Five Words From … Thinking with Your Hands by Susan Goldin-Meadow

Welcome to the latest installment of “Five words from …” our series which highlights interesting words from interesting books!

Yellow book cover with two blue hands framing the title

Thinking with Your Hands, from cognitive psychologist Susan Goldin-Meadow, will open your eyes to the parallel track of communication that is literally in your hands. Thinking with Your Hands is a fascinating, well-written, and deeply researched book on the importance of gesture that will appeal to Wordniks and other language enthusiasts.

emblems
“When people hear I work on gesture, they immediately assume I’m studying gestures like thumbs-up, okay, and shhhh—conventional gestures, called emblems, that everyone in a particular culture knows.”

(If you’re interested in learning more about emblems in different cultures, you may enjoy Dictionary of Gestures: Expressive Comportments and Movements in Use Around the World. Bonus: this Wordnik list of emblematic gestures.)

homesign
“The hand movements are called homesigns (because they were created in the home) and the children homesigners.”

This video shows a Nicaraguan homesigner.

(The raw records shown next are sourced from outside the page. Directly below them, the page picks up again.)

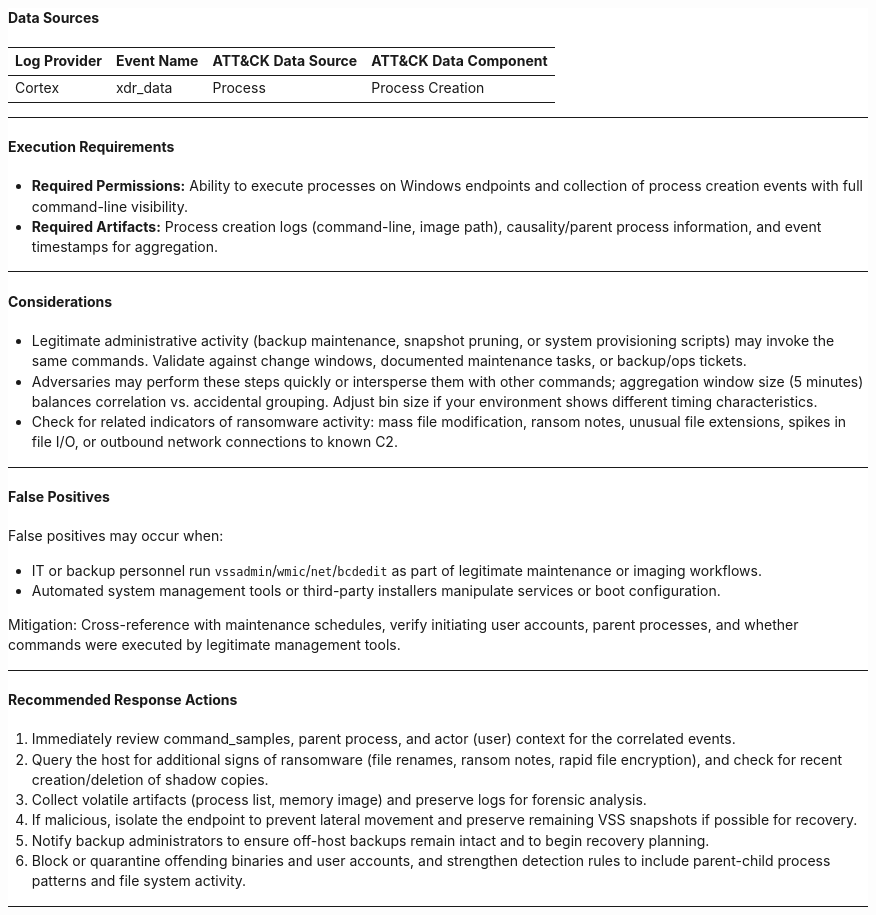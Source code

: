 
#### Data Sources

| Log Provider | Event Name       | ATT&CK Data Source  | ATT&CK Data Component  |
|--------------|------------------|---------------------|------------------------|
| Cortex       | xdr_data         | Process             | Process Creation       |

---

#### Execution Requirements

- **Required Permissions:** Ability to execute processes on Windows endpoints and collection of process creation events with full command-line visibility.
- **Required Artifacts:** Process creation logs (command-line, image path), causality/parent process information, and event timestamps for aggregation.

---

#### Considerations

- Legitimate administrative activity (backup maintenance, snapshot pruning, or system provisioning scripts) may invoke the same commands. Validate against change windows, documented maintenance tasks, or backup/ops tickets.
- Adversaries may perform these steps quickly or intersperse them with other commands; aggregation window size (5 minutes) balances correlation vs. accidental grouping. Adjust bin size if your environment shows different timing characteristics.
- Check for related indicators of ransomware activity: mass file modification, ransom notes, unusual file extensions, spikes in file I/O, or outbound network connections to known C2.

---

#### False Positives

False positives may occur when:

- IT or backup personnel run `vssadmin`/`wmic`/`net`/`bcdedit` as part of legitimate maintenance or imaging workflows.
- Automated system management tools or third-party installers manipulate services or boot configuration.

Mitigation: Cross-reference with maintenance schedules, verify initiating user accounts, parent processes, and whether commands were executed by legitimate management tools.

---

#### Recommended Response Actions

1. Immediately review command_samples, parent process, and actor (user) context for the correlated events.
2. Query the host for additional signs of ransomware (file renames, ransom notes, rapid file encryption), and check for recent creation/deletion of shadow copies.
3. Collect volatile artifacts (process list, memory image) and preserve logs for forensic analysis.
4. If malicious, isolate the endpoint to prevent lateral movement and preserve remaining VSS snapshots if possible for recovery.
5. Notify backup administrators to ensure off-host backups remain intact and to begin recovery planning.
6. Block or quarantine offending binaries and user accounts, and strengthen detection rules to include parent-child process patterns and file system activity.

---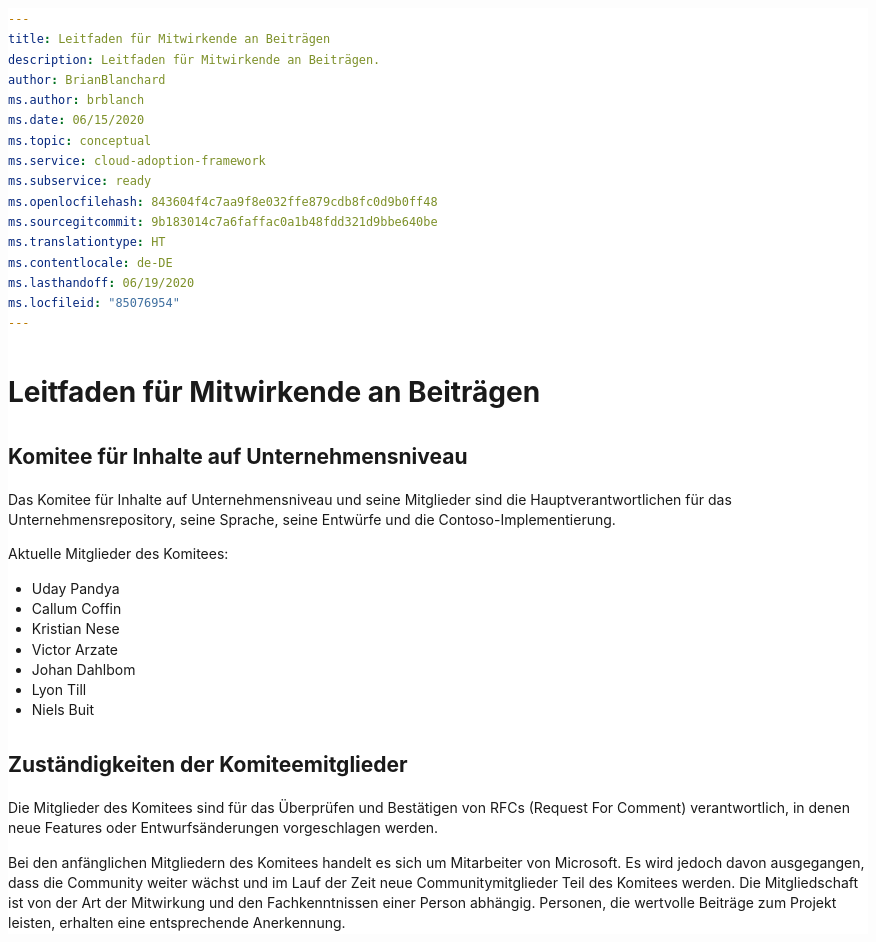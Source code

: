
 ```yaml
---
title: Leitfaden für Mitwirkende an Beiträgen
description: Leitfaden für Mitwirkende an Beiträgen.
author: BrianBlanchard
ms.author: brblanch
ms.date: 06/15/2020
ms.topic: conceptual
ms.service: cloud-adoption-framework
ms.subservice: ready
ms.openlocfilehash: 843604f4c7aa9f8e032ffe879cdb8fc0d9b0ff48
ms.sourcegitcommit: 9b183014c7a6faffac0a1b48fdd321d9bbe640be
ms.translationtype: HT
ms.contentlocale: de-DE
ms.lasthandoff: 06/19/2020
ms.locfileid: "85076954"
---
```

# <a name="contribution-guide"></a>Leitfaden für Mitwirkende an Beiträgen

## <a name="enterprise-scale-committee"></a>Komitee für Inhalte auf Unternehmensniveau

Das Komitee für Inhalte auf Unternehmensniveau und seine Mitglieder sind die Hauptverantwortlichen für das Unternehmensrepository, seine Sprache, seine Entwürfe und die Contoso-Implementierung.

Aktuelle Mitglieder des Komitees:




- Uday Pandya
- Callum Coffin
- Kristian Nese
- Victor Arzate
- Johan Dahlbom
- Lyon Till
- Niels Buit




## <a name="committee-member-responsibilities"></a>Zuständigkeiten der Komiteemitglieder

Die Mitglieder des Komitees sind für das Überprüfen und Bestätigen von RFCs (Request For Comment) verantwortlich, in denen neue Features oder Entwurfsänderungen vorgeschlagen werden.

Bei den anfänglichen Mitgliedern des Komitees handelt es sich um Mitarbeiter von Microsoft. Es wird jedoch davon ausgegangen, dass die Community weiter wächst und im Lauf der Zeit neue Communitymitglieder Teil des Komitees werden. Die Mitgliedschaft ist von der Art der Mitwirkung und den Fachkenntnissen einer Person abhängig. Personen, die wertvolle Beiträge zum Projekt leisten, erhalten eine entsprechende Anerkennung.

intensional and extensional
“In an intensional event, the object of the action does not exist at the beginning of the event: ‘I baked a cake,’ ‘I drew a picture’—the event involves creating the object. In contrast, in an extensional event, the object is present at the start: ‘I cut the cake,” ‘I ripped the picture’—the event involves acting on an existing object.”

spatialized
“By using gesture, the children ‘spatialized‘ their thoughts (they literally put them out into space), which, in this instance, helped them take more than one perspective on a moral dilemma.”

teachable moment
“It feels like a ‘teachable moment’—a time when teaching a particular topic or idea is relatively easy, often because the learner is focused on what needs to be learned. The concept of a teachable moment was popularized by Robert Havighurst, then a faculty member in education at the University of Chicago, in his 1952 book Human Development and Education. Havighurst used the phrase to refer to a child’s developmental readiness to learn a particular concept. But is is often used (as I use it here) to refer to a child’s heightened interest in a topic, which makes the child particularly receptive to input that targets the topic.”

Havighurst’s book is available at the Internet Archive.